9

Suppose that you have a video file which pixel order has been shuffled once. That is, a random order have been defined once and applied to all frames.

Does it exist some known approach for retrieving the initial order of pixels?

I have some ideas around retrieving the initial topology by placing pixels which values are correlated in space and time closer together. I wonder if this has been studied and if efficient algorithms were published.

Also this problem can be thought of as a way to project to a 2D matrix a set of values varying in time in order to be able to apply computer vision techniques (like CNN), with the assumption that these values are indeed somehow correlated.

Ethan
  • 1,657
  • 9
  • 25
  • 39

2 Answers2

5

A general solution to this does not exist, even if we add some assumptions about the distribution of e.g. colours and shapes in the images or temporal coupling such as consecutive frames being similar.

Problem

Let $F_1,\dots,F_i$ be the $n$ original frames, each with $m$ pixels.
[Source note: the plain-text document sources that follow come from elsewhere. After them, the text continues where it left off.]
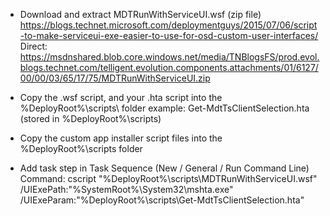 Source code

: * Download and extract MDTRunWithServiceUI.wsf (zip file)
  https://blogs.technet.microsoft.com/deploymentguys/2015/07/06/script-to-make-serviceui-exe-easier-to-use-for-osd-custom-user-interfaces/
  Direct: https://msdnshared.blob.core.windows.net/media/TNBlogsFS/prod.evol.blogs.technet.com/telligent.evolution.components.attachments/01/6127/00/00/03/65/17/75/MDTRunWithServiceUI.zip

* Copy the .wsf script, and your .hta script into the %DeployRoot%\scripts\ folder
  example: Get-MdtTsClientSelection.hta (stored in %DeployRoot%\scripts\)

* Copy the custom app installer script files into the %DeployRoot%\scripts folder

* Add task step in Task Sequence (New / General / Run Command Line)
  Command: cscript "%DeployRoot%\scripts\MDTRunWithServiceUI.wsf" /UIExePath:"%SystemRoot%\System32\mshta.exe" /UIExeParam:"%DeployRoot%\scripts\Get-MdtTsClientSelection.hta"

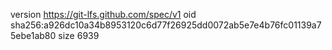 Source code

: version https://git-lfs.github.com/spec/v1
oid sha256:a926dc10a34b8953120c6d77f26925dd0072ab5e7e4b76fc01139a75ebe1ab80
size 6939
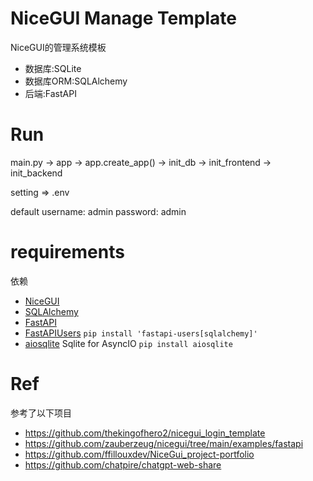 # NiceGUI Manage Template

NiceGUI的管理系统模板

- 数据库:SQLite
- 数据库ORM:SQLAlchemy
- 后端:FastAPI

# Run

main.py -> app -> app.create_app() -> init_db -> init_frontend -> init_backend

setting => .env

default username: admin password: admin

# requirements

依赖

- [NiceGUI](https://github.com/zauberzeug/nicegui/)
- [SQLAlchemy](https://github.com/sqlalchemy/sqlalchemy)
- [FastAPI](https://github.com/tiangolo/fastapi)
- [FastAPIUsers](https://github.com/fastapi-users/fastapi-users) `pip install 'fastapi-users[sqlalchemy]'`
- [aiosqlite](https://github.com/omnilib/aiosqlite) Sqlite for AsyncIO `pip install aiosqlite`

# Ref

参考了以下项目

- https://github.com/thekingofhero2/nicegui_login_template
- https://github.com/zauberzeug/nicegui/tree/main/examples/fastapi
- https://github.com/ffillouxdev/NiceGui_project-portfolio
- https://github.com/chatpire/chatgpt-web-share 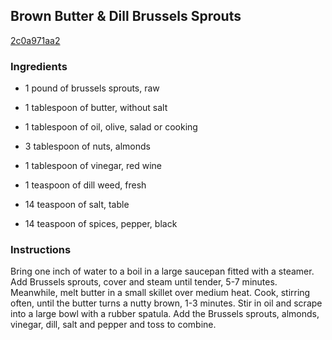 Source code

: ## Brown Butter & Dill Brussels Sprouts

[2c0a971aa2](http://www.food.com/recipe/brown-butter-dill-brussels-sprouts-436060)

### Ingredients

 - 1 pound of brussels sprouts, raw

 - 1 tablespoon of butter, without salt

 - 1 tablespoon of oil, olive, salad or cooking

 - 3 tablespoon of nuts, almonds

 - 1 tablespoon of vinegar, red wine

 - 1 teaspoon of dill weed, fresh

 - 14 teaspoon of salt, table

 - 14 teaspoon of spices, pepper, black

### Instructions

Bring one inch of water to a boil in a large saucepan fitted with a steamer. Add Brussels sprouts, cover and steam until tender, 5-7 minutes. Meanwhile, melt butter in a small skillet over medium heat. Cook, stirring often, until the butter turns a nutty brown, 1-3 minutes. Stir in oil and scrape into a large bowl with a rubber spatula. Add the Brussels sprouts, almonds, vinegar, dill, salt and pepper and toss to combine.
Let $P$ be the permutation that is applied to the pixels of each frame before we get them. You can think of $P$ as the enemy's code-book.

Now, as input we are receiving $P(F_1),\dots,P(F_n)$. The goal is to find the inverse permutation $Q$ to restore the images. Thus $QP=I$ is the identity map and for example $Q(P(F_1))=F_1$. Note that we do not know any of the correct frames $F_i$.

Let $Q_1,...,Q_{m!}$ be the $m!$ possible permutation functions of the $m$ pixels.

The goal is to select the unique $j\in\{1,\dots,m!\}$ so that $Q_jP=I$.

No General Solution

Under our statistical model this means selecting the $Q_j$ which maximises the likelihood that $Q_j(P(F_i))$ is drawn from the same distribution as the reference statistics for images and the temporal statistics between consecutive frames $Q_j(P(F_{i})$ and $Q_j(P(F_{i+1})$ which is our prior knowledge.

There is a canonical counter-example where the enemy gives you a scrambled movie with two frames where all the pixels are the same colour, so $n=2$, $F_1=F_2$ and $Q_j(F_1)=Q_j(F_2)=F1=F2$ for every $j$. Thus, for all $j$, the in-frame and inter-frame statistics are equiprobable for each $j$ and give us no information to select the maximum likelihood permutation $Q_j$ (except in the degenerate case where $m!=1$).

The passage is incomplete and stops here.